▶ Your goal: Pull every line holding the string "jaren" from the records below.

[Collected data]
=== Begin Enclosure ===

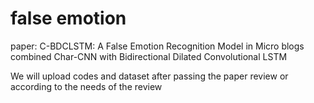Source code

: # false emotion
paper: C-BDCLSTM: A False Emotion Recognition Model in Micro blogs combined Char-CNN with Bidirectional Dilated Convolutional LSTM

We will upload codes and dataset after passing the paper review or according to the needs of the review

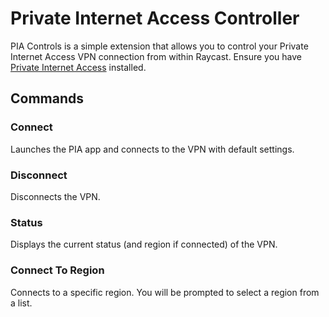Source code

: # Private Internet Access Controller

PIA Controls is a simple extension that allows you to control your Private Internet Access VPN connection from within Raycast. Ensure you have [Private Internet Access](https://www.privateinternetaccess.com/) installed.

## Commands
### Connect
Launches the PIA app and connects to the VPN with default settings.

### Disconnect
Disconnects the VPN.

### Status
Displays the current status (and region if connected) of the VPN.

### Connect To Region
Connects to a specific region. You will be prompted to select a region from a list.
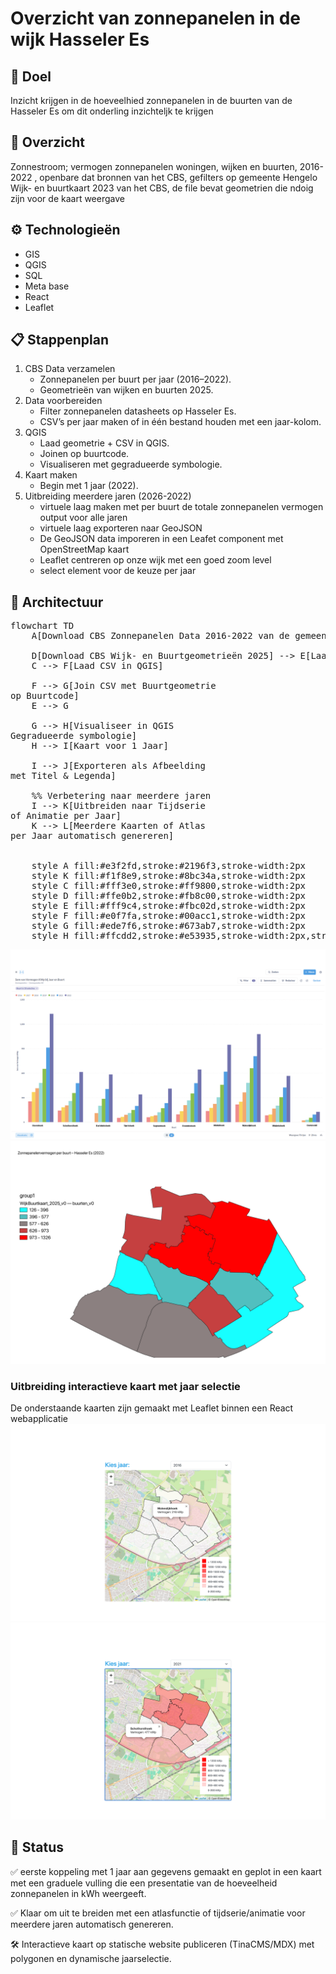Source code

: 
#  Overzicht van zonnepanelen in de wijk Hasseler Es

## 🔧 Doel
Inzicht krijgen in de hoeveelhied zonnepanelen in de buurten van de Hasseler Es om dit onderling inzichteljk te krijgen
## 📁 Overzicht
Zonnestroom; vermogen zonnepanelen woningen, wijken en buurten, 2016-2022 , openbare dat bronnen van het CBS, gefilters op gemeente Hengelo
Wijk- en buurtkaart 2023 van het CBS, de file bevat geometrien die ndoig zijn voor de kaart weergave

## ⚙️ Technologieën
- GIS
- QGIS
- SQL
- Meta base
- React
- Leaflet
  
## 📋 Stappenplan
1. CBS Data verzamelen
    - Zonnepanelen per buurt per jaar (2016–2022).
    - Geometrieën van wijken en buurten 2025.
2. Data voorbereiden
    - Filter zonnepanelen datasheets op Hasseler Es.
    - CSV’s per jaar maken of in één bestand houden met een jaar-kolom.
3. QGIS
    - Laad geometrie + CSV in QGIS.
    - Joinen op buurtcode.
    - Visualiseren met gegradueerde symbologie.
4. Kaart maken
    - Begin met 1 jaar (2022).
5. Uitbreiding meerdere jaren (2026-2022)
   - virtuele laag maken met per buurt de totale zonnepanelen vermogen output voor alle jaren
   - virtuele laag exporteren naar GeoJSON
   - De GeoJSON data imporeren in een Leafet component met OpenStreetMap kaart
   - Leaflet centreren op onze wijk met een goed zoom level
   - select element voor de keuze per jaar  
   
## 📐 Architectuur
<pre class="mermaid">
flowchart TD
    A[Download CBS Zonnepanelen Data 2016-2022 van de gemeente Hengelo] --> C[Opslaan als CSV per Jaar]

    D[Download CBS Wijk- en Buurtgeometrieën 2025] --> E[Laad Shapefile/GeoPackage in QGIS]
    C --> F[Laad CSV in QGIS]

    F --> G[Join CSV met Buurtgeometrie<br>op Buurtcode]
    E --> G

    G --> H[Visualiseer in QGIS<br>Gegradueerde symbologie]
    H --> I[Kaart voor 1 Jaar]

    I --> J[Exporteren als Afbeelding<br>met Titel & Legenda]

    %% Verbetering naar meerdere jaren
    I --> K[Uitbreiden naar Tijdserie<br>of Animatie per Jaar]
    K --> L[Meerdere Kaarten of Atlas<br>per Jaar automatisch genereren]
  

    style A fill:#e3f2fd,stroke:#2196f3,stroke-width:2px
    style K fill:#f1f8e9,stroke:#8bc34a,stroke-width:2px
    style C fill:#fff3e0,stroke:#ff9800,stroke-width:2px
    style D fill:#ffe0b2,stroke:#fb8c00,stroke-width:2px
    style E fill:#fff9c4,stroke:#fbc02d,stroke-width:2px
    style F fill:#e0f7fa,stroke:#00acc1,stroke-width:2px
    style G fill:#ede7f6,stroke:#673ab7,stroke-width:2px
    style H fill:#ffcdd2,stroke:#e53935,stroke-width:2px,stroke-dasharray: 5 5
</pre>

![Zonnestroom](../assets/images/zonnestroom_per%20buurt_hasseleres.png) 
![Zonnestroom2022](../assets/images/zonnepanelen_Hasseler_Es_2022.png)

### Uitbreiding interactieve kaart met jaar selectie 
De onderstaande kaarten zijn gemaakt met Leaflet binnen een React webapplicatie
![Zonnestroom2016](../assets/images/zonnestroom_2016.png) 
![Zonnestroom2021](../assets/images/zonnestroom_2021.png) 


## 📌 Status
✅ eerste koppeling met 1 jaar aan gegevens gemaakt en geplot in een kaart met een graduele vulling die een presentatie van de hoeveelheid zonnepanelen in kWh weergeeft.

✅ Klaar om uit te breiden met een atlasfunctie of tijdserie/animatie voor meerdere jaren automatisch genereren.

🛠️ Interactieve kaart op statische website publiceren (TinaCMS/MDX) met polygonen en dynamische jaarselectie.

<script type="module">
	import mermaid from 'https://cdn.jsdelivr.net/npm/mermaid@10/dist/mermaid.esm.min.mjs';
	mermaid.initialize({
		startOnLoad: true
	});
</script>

=== End Enclosure ===

▶ Task solution:
5. Uitbreiding meerdere jaren (2026-2022)
   - virtuele laag maken met per buurt de totale zonnepanelen vermogen output voor alle jaren
    %% Verbetering naar meerdere jaren
✅ Klaar om uit te breiden met een atlasfunctie of tijdserie/animatie voor meerdere jaren automatisch genereren.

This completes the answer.